Черт бы ее побрал, что такое с ее обувью?!
Почему-то уже не в первый раз ее обувь действовала на Степана несколько… странным образом. Не в силах оторвать тяжелого взгляда от ее ног, он мрачно мечтал стащить с ее длинных ступней лакированные стильные ботинки, взять в ладонь тонкую щиколотку, провести рукой по гладкой коже — снизу вверх, потрогать каждый палец, непременно овальный, розовый и прохладный на ощупь, а ее гладкая кожа в его ручище покроется мурашками от удовольствия и щекотки…
Он заставил себя встряхнуться, как Иван после обливания, быстро налил себе еще кофе и спрятался за кружку.
Взбесился старый!
«Что еще за грезы в реконструктивный период?! Какие ноги, пальцы и щиколотки? Мало тебе Леночки, которая не называла тебя иначе, чем „жирная свинья“?! Разве ты не знаешь, что бывает, когда теряешь над собой контроль?! Разве ты не помнишь, как совсем недавно пытался найти в себе хоть что-то человеческое, а находил только свинскую, кабанью, свирепую похоть?! Ты не можешь управлять собой, ты не умеешь быть независимым, спокойным, чуть ироничным и уверенным в себе, как нормальный мужик твоего возраста и положения. Тебе не свойственны нормальные человеческие чувства, в этом все дело. Ты должен немедленно, сию же минуту подняться, уехать на работу и больше никогда не оставаться с ней наедине дольше, чем несколько минут, необходимых, чтобы отдать деньги за работу. Ну! Сейчас же!»

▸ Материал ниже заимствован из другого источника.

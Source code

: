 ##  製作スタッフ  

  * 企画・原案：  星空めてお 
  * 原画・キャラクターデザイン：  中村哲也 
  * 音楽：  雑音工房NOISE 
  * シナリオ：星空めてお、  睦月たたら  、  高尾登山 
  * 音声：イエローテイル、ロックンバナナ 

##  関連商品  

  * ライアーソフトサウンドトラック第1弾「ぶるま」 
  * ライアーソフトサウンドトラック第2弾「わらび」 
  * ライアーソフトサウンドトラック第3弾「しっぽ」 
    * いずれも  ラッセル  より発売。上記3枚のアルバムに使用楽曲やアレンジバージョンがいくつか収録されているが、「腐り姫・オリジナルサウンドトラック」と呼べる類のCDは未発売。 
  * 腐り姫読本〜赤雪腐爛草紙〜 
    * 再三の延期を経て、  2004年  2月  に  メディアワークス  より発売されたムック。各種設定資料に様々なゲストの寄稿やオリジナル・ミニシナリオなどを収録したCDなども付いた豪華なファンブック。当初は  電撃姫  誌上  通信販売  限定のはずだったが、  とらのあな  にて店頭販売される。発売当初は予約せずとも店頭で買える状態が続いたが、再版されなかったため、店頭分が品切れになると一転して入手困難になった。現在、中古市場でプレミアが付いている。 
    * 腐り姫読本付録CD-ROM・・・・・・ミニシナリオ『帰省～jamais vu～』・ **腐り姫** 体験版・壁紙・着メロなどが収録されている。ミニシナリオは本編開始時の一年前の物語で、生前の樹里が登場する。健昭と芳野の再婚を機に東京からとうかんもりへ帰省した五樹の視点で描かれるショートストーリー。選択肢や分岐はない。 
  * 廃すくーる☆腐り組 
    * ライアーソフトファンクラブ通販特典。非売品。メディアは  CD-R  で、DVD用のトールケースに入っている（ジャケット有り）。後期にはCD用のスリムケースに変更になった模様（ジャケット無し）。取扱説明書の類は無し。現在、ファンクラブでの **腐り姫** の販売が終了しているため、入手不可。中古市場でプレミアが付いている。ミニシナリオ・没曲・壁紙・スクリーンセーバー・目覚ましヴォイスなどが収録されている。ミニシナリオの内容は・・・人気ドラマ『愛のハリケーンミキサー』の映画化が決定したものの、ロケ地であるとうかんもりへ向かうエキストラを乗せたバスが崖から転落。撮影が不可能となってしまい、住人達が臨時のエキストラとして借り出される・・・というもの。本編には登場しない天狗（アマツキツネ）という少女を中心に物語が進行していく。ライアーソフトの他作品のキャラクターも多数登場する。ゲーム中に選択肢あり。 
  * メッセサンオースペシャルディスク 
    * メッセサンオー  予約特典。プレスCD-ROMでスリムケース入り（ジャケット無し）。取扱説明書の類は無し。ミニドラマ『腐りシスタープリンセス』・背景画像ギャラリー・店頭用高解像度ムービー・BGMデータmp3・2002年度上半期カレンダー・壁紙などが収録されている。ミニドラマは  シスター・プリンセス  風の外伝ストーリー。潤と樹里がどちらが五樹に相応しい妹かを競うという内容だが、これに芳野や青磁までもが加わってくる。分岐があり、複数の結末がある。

— Я должен ехать. — Одним глотком он допил кофе и поднялся, заняв сразу очень много места, хотя придуманная дизайнером объединенная кухня-гостиная в его квартире была просторной и очень удобной. Он сам был на редкость неудобным. По крайней мере, таким себя чувствовал. — Если какие-то срочные сообщения, звоните на мобильный, я постараюсь его не выключать. А лучше не звоните.
— Понятно, — сказала Инга Арнольдовна весело, — если у вас будут какие-то срочные сообщения, звоните нам на автоответчик. Мы постараемся его прослушать.
Он не хотел улыбаться. Он только что решил, что сию минуту должен бежать. Он отлично понимал, что опять, как одураченный тигр, послушно прыгает в кольцо.
И все-таки прыгнул.
— Почему вы не добавили — «лучше не звоните»?
— Это было бы невежливо, — ответила она невозмутимо. — Сегодня мы едем в планетарий, так что полдня нас не будет дома.
Господи, какой еще планетарий! Что она выдумывает, эта учительница!